Lex gave him a quirky half-smile. "I'm Jewish."
"Oh. I didn't know your family was Jewish."
"They aren't. I am. My mom was Jewish, and the law says the religion of the mother is the religion of the child, so . . . . I don't practice, though."
"Oh. Maybe you don't need to practice. Maybe you're just good at it."
Lex gave Clark a quirky smile at the joke, then went back to lecturing. "Back to European history. Constantine ruled half of the Roman Empire. Well, technically, he shared the rule of his half with another Emperor, Maxentius. Constantine wanted it all, though, and fought Maxentius for it. At the Milvian Bridge. Maybe. But that's another story.
"Well, so the story goes, he prayed for guidance, and received a vision, with the words, in hoc signo vinces. You know what that is?"
"Latin?" Clark guessed, hoping he was right.
"Well, yes, but do you know what it means?"
Clark shook his head wordlessly.
"By this sign, you will conquer. Well, I fought a battle, on a bridge, and received a sign from above as well." He looked up at Clark. "Remember when I said that we have a future together? I meant it."
"But you lost. I mean, the barbed wire won." Clark said in a tone that was like a question.

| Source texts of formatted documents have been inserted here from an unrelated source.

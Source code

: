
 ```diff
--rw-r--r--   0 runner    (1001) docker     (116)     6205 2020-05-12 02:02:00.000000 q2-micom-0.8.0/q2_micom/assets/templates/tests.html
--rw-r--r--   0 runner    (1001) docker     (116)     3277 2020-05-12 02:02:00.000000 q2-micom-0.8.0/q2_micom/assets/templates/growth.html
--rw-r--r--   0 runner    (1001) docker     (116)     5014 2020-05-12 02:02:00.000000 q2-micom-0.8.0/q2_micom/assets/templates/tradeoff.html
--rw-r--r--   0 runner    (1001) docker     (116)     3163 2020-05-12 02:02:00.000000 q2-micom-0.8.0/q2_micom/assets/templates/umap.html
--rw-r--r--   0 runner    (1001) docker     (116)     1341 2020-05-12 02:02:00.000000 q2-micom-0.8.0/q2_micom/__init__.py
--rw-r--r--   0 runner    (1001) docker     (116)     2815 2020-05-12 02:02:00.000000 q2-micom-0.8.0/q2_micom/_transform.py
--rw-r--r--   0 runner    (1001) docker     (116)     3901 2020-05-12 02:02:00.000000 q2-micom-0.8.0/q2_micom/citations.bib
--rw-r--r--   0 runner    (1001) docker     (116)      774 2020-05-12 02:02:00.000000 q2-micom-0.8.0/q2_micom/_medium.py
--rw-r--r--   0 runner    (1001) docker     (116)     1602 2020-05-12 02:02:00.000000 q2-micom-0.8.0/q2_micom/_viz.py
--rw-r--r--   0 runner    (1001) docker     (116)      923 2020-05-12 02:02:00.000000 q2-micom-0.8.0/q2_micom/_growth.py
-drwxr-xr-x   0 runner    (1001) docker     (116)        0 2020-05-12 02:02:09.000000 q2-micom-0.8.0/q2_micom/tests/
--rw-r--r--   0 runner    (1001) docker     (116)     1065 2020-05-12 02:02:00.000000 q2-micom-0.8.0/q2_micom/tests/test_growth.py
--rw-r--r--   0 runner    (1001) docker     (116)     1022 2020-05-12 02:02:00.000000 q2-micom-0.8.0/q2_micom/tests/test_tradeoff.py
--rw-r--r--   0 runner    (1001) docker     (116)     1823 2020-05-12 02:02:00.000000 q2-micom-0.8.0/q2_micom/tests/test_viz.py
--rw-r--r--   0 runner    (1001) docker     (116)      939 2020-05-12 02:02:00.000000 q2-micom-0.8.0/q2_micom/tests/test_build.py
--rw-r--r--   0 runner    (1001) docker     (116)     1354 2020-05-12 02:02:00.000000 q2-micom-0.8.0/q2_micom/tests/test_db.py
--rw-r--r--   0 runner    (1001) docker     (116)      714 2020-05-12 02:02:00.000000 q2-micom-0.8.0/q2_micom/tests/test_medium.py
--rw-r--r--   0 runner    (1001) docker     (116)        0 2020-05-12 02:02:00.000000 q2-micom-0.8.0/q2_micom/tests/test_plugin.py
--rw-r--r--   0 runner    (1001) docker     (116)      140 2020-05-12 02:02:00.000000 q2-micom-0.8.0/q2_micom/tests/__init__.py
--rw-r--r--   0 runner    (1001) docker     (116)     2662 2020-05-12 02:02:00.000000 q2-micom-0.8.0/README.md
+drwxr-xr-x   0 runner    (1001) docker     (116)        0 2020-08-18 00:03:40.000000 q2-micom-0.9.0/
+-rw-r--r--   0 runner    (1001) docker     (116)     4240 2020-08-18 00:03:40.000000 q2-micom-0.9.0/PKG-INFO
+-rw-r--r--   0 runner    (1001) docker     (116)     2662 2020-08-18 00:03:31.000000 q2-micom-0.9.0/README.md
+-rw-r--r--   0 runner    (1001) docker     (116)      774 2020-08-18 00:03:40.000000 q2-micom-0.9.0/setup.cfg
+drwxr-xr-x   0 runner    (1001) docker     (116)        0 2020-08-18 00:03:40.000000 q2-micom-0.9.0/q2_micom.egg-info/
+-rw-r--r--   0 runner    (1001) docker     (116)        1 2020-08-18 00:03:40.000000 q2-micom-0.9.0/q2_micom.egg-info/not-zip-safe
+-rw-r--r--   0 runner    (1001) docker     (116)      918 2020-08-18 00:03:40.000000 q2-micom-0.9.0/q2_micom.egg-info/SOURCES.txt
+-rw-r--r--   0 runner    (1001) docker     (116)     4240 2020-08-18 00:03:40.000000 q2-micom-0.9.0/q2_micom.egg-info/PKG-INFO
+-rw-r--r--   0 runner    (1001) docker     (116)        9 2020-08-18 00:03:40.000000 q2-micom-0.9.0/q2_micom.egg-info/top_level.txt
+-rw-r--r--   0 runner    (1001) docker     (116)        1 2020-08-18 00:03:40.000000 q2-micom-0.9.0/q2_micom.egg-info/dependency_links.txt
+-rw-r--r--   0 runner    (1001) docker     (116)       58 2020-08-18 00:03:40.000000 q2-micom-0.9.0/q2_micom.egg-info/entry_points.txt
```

"Merely a setback. I wasn't defeated. You saw to that. And I decided that maybe, just maybe, it really was a sign."
"What kind of sign?"
Lex shrugged. "I didn't know. I spent quite a lot of time and energy, and more than a little money sort of . . . nosing around, trying to figure it out." He pulled Clark closer for a quick kiss. "But I think I figured it out eventually."
Clark grinned as Lex kissed him again. "Well, I'm glad you figured it out."
"When do you have to go home?"
"I've got some reading to do for biology, so I should probably head home after dinner."
Lex nodded and, still holding Clark's hand, led him back towards the car. "Well, why don't we head back to the castle and we can play video games or something until dinner, then?"